Unfortunately, our affective forecasts are not quite as accurate as weather forecasts. Research shows that we are pretty good at predicting how we would feel in certain situations (happy or sad), but not how intensely, or for how long. We overestimate how happy having a new job will make us -- but overestimate, too, how devastating it would be to lose that job. The same principle holds true for minor day-to-day decisions, like the one described above.

Is there any way to improve predictions about future feelings? Hearing from someone who has already been through it (whatever it is) may improve predictions dramatically. In one study , researchers set women up on five-minute “speed dates” with guys. Each woman was asked to predict how much she would enjoy the date. To help with their predictions, each woman was either given: A) a detailed profile about the guy’s interests, hometown, etc. – or B) another woman’s report of how much she enjoyed meeting the guy.
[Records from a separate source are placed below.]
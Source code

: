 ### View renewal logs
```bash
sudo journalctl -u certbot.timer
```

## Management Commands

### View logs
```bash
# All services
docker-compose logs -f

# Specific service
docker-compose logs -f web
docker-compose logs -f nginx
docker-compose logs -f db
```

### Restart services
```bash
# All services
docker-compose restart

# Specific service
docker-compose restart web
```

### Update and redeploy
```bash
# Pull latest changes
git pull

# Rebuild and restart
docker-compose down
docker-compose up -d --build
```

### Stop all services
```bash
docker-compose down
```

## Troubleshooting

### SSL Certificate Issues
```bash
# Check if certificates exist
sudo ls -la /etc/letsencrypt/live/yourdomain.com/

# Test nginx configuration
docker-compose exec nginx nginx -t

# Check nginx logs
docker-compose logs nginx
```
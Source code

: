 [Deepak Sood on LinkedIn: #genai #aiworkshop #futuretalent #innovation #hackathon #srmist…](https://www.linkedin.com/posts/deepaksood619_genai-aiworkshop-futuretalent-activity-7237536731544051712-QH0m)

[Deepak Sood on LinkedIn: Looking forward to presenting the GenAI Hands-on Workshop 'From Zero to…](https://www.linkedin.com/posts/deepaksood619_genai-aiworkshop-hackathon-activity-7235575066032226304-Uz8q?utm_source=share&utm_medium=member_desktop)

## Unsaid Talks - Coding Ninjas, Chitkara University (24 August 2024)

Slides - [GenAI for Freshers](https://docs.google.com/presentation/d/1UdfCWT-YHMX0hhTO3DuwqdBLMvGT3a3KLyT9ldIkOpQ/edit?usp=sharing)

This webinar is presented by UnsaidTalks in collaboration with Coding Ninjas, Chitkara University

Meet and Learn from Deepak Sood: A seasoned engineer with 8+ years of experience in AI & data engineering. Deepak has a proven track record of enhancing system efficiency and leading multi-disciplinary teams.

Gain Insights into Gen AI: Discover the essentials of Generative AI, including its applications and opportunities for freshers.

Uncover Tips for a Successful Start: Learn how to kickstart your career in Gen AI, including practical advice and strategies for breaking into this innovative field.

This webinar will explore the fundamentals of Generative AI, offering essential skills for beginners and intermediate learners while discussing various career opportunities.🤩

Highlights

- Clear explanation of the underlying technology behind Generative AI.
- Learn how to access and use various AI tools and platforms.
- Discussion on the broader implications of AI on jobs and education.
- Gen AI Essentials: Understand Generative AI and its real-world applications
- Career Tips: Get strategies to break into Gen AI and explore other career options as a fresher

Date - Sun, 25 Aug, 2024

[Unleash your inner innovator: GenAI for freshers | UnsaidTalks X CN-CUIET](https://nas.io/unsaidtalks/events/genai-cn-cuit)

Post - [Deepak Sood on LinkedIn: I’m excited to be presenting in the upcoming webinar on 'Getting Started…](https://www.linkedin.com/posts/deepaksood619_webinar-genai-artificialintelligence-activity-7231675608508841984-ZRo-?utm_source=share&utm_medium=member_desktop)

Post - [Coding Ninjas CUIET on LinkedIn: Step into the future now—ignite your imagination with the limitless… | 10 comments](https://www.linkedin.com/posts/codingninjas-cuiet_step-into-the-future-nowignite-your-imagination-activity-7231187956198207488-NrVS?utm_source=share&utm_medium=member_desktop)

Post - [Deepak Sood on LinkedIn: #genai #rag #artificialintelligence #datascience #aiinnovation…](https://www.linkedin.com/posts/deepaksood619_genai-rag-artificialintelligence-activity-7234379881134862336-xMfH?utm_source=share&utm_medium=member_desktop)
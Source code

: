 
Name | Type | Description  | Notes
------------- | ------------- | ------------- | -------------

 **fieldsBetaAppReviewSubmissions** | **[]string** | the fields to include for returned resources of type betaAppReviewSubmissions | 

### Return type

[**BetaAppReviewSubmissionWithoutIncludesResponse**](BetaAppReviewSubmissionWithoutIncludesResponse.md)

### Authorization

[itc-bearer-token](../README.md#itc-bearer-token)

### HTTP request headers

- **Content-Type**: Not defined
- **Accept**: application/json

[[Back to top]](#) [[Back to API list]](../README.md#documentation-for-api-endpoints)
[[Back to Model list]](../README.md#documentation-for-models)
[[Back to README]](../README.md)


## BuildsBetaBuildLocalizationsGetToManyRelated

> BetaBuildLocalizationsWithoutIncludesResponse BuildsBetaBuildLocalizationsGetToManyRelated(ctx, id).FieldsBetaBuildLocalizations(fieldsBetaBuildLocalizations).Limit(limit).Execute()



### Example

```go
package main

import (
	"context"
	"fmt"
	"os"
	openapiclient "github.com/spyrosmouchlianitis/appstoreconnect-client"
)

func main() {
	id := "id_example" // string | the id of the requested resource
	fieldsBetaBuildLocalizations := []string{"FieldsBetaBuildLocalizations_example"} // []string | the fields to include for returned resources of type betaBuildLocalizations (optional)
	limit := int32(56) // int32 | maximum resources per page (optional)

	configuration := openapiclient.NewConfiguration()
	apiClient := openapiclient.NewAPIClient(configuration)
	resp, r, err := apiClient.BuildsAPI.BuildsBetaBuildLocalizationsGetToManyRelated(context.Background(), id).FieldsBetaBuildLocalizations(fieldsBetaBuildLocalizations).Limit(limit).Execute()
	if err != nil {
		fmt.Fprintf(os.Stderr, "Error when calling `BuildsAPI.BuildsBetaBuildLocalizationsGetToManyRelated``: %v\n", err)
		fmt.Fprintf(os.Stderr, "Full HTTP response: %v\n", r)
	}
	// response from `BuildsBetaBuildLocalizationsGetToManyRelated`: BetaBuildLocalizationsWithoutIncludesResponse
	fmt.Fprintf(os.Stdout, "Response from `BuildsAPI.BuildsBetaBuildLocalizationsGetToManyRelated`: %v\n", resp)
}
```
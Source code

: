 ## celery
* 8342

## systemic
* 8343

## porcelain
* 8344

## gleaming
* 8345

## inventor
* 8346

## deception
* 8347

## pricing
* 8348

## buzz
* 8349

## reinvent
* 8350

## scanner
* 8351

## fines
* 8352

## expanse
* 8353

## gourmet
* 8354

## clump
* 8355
After the date, each woman rated how enjoyable the date in fact was, so the researchers could see how accurate her prediction was.  As it turns out, the women’s predictions were more accurate when they read another woman’s report, than when they got the detailed profiles of the guy (almost 50% more accurate).

If this seems implausible, that’s not surprising -- it seemed implausible to the participants too. Most of the participants (wrongly) believed the detailed information would help them make more accurate predictions than would the other woman’s report. We don’t expect others’ experiences to be so illuminating for our own future situations. After all, we have distinct personalities, interests and backgrounds – so we can’t know for certain that we’ll feel the same way that someone else did. Nevertheless, peoples’ emotional reactions to situations are similar enough (sunny weather, sympathetic listeners, and unexpected days off tend to shift everyone’s mood in approximately the same direction), that others’ experiences can actually provide pretty valuable information. Unfortunately, we have a blind spot about this, and tend not to seek out others’ viewpoints as often as we should. New platforms, like Sooth, that allow us to get others’ fresh perspectives, should help make our “affective forecasts” more accurate – which can help us make better-informed decisions.